▸ **INPUT DATA**:
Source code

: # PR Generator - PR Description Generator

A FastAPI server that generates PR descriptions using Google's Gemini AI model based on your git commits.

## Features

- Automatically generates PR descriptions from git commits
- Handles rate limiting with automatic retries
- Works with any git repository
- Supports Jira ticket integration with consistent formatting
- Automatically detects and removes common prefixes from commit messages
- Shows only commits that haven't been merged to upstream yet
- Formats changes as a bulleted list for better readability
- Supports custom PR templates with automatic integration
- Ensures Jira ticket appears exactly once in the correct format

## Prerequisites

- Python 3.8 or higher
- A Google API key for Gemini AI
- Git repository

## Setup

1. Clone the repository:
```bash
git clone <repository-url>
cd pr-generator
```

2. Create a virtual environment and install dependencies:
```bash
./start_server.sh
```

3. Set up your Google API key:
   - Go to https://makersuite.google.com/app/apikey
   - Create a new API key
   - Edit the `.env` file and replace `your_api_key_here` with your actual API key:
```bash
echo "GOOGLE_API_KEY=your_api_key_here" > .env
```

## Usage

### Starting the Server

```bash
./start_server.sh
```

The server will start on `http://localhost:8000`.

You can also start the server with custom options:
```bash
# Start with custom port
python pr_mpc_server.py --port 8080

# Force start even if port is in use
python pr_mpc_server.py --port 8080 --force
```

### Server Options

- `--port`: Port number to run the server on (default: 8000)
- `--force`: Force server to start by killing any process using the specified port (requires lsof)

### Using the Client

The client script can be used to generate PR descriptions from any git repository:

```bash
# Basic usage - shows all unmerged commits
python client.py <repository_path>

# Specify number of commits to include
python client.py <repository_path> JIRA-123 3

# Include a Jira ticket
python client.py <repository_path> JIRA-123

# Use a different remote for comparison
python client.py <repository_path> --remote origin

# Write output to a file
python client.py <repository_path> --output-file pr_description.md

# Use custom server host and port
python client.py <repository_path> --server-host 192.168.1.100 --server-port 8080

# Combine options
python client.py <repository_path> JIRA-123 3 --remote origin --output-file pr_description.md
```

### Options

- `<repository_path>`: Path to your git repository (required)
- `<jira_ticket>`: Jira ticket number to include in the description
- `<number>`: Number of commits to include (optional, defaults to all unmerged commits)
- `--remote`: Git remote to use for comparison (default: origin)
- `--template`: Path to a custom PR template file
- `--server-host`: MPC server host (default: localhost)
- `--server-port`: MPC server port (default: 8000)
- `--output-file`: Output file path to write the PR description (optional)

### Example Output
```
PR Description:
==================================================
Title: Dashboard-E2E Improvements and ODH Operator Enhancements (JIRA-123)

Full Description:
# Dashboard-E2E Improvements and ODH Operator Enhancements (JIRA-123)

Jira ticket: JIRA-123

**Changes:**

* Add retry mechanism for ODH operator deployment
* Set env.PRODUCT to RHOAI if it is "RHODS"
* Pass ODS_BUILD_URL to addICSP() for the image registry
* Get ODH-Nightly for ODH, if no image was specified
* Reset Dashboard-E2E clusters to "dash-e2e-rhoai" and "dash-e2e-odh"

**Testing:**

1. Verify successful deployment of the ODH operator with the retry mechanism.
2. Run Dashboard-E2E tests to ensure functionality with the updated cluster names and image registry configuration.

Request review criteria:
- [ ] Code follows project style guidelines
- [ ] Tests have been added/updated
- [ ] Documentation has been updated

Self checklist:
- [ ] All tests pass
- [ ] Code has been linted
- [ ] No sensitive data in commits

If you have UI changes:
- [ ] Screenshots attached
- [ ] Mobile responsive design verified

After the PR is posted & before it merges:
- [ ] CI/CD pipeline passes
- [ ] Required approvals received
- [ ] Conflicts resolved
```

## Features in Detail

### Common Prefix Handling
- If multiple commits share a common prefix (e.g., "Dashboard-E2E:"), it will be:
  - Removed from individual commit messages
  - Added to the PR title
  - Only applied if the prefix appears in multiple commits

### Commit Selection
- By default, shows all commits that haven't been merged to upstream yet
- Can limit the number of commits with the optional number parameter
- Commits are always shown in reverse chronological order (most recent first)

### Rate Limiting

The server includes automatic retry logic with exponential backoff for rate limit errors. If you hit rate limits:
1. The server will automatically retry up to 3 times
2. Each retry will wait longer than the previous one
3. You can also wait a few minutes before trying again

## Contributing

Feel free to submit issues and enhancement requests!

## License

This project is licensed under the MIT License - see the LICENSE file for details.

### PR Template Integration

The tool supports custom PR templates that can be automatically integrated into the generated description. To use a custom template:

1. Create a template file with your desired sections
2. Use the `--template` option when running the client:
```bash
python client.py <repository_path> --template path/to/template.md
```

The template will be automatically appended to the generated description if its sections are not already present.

▸ **PROBLEM**: Where a line contains "### PR Template Integration", begin there and output each line through the end of the data above, exactly; give no other lines.

▸ **RESPONSE TO THIS EXERCISE**:
### PR Template Integration

The tool supports custom PR templates that can be automatically integrated into the generated description. To use a custom template:

1. Create a template file with your desired sections
2. Use the `--template` option when running the client:
```bash
python client.py <repository_path> --template path/to/template.md
```

The template will be automatically appended to the generated description if its sections are not already present.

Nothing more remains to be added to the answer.